Completely Fair Scheduler (CFS)

Relevant source files

This document covers the Completely Fair Scheduler (CFS) implementation provided by the scheduler crate. The CFS implementation aims to provide fair CPU time allocation among tasks based on virtual runtime calculations and supports priority adjustment through nice values.

For information about the overall scheduler architecture and BaseScheduler trait, see Core Architecture. For comparisons with other scheduler implementations, see Scheduler Comparison.
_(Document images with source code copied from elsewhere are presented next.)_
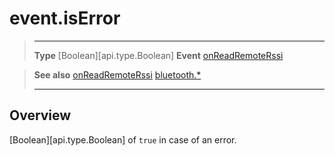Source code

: # event.isError

> --------------------- ------------------------------------------------------------------------------------------
> __Type__              [Boolean][api.type.Boolean]
> __Event__             [onReadRemoteRssi](/plugin/bluetooth/type/Gatt/event/onReadRemoteRssi/index.md)


> __See also__          [onReadRemoteRssi](/plugin/bluetooth/type/Gatt/event/onReadRemoteRssi/index.md)
>						[bluetooth.*](/plugin/bluetooth.md)
> --------------------- ------------------------------------------------------------------------------------------

## Overview

[Boolean][api.type.Boolean] of `true` in case of an error.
Purpose and Fairness Model

The CFScheduler implements a simplified version of the Linux Completely Fair Scheduler algorithm. It maintains fairness by tracking virtual runtime for each task and always selecting the task with the lowest virtual runtime for execution. Tasks with higher priority (lower nice values) accumulate virtual runtime more slowly, allowing them to run more frequently.

Key Fairness Principles:

  • Tasks are ordered by virtual runtime in a red-black tree (implemented as BTreeMap)
  • Virtual runtime accumulates based on actual execution time and task weight
  • Higher priority tasks (negative nice values) get lower weights, accumulating vruntime slower
  • The scheduler always picks the leftmost task (lowest virtual runtime) from the tree

Sources: src/cfs.rs(L100 - L122) 

Core Data Structures

CFSTask Wrapper

The CFSTask<T> struct wraps user tasks with CFS-specific metadata:

FieldTypePurpose
innerTThe wrapped user task
init_vruntimeAtomicIsizeInitial virtual runtime baseline
deltaAtomicIsizeAccumulated execution time delta
niceAtomicIsizePriority value (-20 to 19 range)
idAtomicIsizeUnique task identifier
flowchart TD
CFSTask["CFSTask<T>"]
inner["inner: T"]
init_vruntime["init_vruntime: AtomicIsize"]
delta["delta: AtomicIsize"]
nice["nice: AtomicIsize"]
id["id: AtomicIsize"]
vruntime_calc["Virtual Runtime Calculation"]
weight_lookup["Nice-to-Weight Lookup"]
scheduling_decision["Scheduling Decision"]

CFSTask --> delta
CFSTask --> id
CFSTask --> init_vruntime
CFSTask --> inner
CFSTask --> nice
delta --> vruntime_calc
init_vruntime --> vruntime_calc
nice --> weight_lookup
vruntime_calc --> scheduling_decision
weight_lookup --> vruntime_calc

Sources: src/cfs.rs(L7 - L14)  src/cfs.rs(L31 - L41) 

CFScheduler Structure

The main scheduler maintains a BTreeMap as the ready queue and tracks global minimum virtual runtime:

flowchart TD
CFScheduler["CFScheduler<T>"]
ready_queue["ready_queue: BTreeMap<(isize, isize), Arc<CFSTask<T>>>"]
min_vruntime["min_vruntime: Option<AtomicIsize>"]
id_pool["id_pool: AtomicIsize"]
key_structure["Key: (vruntime, taskid)"]
value_structure["Value: Arc<CFSTask<T>>"]
ordering["BTreeMap Natural Ordering"]
leftmost["Leftmost = Lowest vruntime"]
pick_next["pick_next_task()"]

CFScheduler --> id_pool
CFScheduler --> min_vruntime
CFScheduler --> ready_queue
key_structure --> ordering
leftmost --> pick_next
ordering --> leftmost
ready_queue --> key_structure
ready_queue --> value_structure

Sources: src/cfs.rs(L103 - L107)  src/cfs.rs(L109 - L122) 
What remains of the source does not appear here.